## Assignment
Go through the listing below and report how many lines contain the word "mathbb"; write no other words.

## Input records

==*==

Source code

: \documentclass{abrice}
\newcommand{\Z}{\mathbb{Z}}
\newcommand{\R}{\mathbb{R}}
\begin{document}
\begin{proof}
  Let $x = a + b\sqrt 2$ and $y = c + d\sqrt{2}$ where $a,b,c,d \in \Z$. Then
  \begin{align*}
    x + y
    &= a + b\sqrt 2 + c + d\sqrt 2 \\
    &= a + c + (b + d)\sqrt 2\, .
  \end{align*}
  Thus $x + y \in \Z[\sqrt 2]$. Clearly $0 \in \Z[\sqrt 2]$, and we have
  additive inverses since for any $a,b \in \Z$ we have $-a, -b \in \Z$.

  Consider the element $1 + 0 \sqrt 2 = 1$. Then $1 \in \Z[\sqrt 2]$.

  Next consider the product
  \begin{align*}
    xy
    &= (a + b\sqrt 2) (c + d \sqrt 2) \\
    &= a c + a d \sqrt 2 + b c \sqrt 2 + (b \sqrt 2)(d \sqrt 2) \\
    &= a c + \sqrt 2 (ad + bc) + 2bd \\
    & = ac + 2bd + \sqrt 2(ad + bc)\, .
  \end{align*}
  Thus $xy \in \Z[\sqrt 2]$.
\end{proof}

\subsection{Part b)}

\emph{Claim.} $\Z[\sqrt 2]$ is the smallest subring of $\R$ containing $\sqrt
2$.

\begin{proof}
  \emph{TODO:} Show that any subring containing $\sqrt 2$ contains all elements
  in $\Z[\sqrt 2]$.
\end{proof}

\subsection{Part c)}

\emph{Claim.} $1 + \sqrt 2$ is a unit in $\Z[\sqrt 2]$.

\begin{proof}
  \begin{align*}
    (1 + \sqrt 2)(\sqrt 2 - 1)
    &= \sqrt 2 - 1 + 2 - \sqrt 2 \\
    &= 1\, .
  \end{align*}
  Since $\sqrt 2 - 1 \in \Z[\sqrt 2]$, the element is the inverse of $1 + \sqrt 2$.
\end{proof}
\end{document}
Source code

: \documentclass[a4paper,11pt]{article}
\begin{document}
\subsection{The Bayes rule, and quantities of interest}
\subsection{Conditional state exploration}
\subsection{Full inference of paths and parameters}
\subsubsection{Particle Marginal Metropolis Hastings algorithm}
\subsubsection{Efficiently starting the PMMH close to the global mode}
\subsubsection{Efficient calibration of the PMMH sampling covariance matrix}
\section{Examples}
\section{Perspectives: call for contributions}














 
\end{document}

==*==

## Final answer
2